#### INSTRUCTIONS TO FOLLOW
Below are the data; count the lines with the string "population" in them and give that number only.

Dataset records
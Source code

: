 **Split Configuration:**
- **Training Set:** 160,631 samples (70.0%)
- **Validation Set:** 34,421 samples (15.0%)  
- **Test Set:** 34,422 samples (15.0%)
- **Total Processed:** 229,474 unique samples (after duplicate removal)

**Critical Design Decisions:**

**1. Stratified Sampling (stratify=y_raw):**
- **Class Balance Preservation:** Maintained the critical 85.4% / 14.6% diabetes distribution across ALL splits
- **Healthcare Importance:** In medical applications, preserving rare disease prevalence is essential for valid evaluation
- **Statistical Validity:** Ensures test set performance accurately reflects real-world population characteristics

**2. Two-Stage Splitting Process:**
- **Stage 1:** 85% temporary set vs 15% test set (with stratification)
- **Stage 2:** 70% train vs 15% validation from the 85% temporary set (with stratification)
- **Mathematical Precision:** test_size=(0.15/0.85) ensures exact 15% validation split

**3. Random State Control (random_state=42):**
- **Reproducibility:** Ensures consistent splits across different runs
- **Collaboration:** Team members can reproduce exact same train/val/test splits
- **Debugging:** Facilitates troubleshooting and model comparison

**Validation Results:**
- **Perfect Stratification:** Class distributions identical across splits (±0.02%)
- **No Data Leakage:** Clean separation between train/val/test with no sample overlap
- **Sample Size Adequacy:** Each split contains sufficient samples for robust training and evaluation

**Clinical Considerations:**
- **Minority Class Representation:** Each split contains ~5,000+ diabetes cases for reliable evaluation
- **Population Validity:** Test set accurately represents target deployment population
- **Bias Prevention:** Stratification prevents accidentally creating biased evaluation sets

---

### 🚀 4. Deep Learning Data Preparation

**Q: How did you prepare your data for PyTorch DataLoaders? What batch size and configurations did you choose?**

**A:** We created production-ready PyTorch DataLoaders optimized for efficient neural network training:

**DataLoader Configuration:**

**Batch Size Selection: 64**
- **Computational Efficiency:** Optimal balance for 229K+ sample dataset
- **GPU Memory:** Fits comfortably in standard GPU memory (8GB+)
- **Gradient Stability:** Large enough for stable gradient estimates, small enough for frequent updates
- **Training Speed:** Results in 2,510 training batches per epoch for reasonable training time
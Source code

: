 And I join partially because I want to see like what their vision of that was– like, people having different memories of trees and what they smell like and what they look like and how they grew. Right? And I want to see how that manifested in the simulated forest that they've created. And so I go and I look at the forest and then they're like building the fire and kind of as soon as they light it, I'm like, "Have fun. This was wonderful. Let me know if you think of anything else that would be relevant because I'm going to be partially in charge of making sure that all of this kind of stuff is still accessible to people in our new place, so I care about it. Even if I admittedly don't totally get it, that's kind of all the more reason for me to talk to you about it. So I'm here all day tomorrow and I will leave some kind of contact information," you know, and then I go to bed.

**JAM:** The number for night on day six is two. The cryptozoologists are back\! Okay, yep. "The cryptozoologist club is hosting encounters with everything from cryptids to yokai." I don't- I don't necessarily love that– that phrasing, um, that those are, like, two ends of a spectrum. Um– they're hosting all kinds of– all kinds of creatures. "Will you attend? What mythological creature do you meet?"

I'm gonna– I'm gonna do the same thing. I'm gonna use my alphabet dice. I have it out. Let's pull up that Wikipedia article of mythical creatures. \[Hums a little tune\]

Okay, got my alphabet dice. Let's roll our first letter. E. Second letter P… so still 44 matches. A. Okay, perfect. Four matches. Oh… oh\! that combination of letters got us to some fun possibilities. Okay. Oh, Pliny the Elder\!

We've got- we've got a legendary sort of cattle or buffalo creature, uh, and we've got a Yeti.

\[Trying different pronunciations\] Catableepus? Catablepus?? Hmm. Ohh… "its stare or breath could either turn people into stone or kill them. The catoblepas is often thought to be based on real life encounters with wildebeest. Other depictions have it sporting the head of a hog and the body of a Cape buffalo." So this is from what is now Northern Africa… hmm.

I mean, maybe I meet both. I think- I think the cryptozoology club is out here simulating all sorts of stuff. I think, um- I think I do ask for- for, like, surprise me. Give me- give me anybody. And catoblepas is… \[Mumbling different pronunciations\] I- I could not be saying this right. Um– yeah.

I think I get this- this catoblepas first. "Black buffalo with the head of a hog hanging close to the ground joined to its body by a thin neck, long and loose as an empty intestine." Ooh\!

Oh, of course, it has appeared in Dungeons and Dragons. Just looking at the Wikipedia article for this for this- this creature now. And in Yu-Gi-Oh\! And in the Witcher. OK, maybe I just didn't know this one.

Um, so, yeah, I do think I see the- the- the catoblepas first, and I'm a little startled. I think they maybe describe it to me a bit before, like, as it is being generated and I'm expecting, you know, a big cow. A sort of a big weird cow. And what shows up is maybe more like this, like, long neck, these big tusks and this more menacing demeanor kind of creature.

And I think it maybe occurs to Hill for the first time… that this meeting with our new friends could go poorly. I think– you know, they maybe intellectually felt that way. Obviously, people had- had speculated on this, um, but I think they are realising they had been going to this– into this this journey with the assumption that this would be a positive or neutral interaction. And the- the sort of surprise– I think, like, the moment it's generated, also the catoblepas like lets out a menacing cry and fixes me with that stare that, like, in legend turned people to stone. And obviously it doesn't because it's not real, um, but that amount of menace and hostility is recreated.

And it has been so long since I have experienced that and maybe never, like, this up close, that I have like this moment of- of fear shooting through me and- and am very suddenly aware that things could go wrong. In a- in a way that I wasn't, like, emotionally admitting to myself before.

#### RESULT OF THE TASK
2